**Directions**
Whenever a line carries the word "types", pull it out of the entries.

######

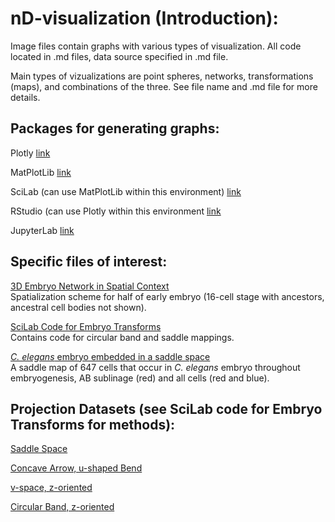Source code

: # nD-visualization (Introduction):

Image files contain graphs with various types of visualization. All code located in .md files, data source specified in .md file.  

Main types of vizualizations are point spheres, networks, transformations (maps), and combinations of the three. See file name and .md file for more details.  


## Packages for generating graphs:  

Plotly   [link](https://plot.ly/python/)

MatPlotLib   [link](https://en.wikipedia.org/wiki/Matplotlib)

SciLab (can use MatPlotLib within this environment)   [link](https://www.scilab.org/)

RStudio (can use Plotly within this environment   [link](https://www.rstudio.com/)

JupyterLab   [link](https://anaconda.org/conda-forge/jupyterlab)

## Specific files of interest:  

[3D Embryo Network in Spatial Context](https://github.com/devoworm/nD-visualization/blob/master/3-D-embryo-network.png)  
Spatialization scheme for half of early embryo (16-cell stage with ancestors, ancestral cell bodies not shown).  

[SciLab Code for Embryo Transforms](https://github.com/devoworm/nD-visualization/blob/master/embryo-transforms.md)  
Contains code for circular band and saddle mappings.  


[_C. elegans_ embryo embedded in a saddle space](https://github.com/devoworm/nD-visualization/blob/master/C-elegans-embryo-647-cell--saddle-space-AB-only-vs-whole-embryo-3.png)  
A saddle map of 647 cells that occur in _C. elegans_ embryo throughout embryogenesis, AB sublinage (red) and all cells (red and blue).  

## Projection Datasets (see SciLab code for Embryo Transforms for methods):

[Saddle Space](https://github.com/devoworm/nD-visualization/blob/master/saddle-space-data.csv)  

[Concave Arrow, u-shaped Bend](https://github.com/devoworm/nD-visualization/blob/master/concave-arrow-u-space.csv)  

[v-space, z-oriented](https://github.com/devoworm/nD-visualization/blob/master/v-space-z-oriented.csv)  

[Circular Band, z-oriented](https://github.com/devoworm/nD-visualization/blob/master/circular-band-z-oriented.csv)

######

**Written solution**
Image files contain graphs with various types of visualization. All code located in .md files, data source specified in .md file.  
Main types of vizualizations are point spheres, networks, transformations (maps), and combinations of the three. See file name and .md file for more details.  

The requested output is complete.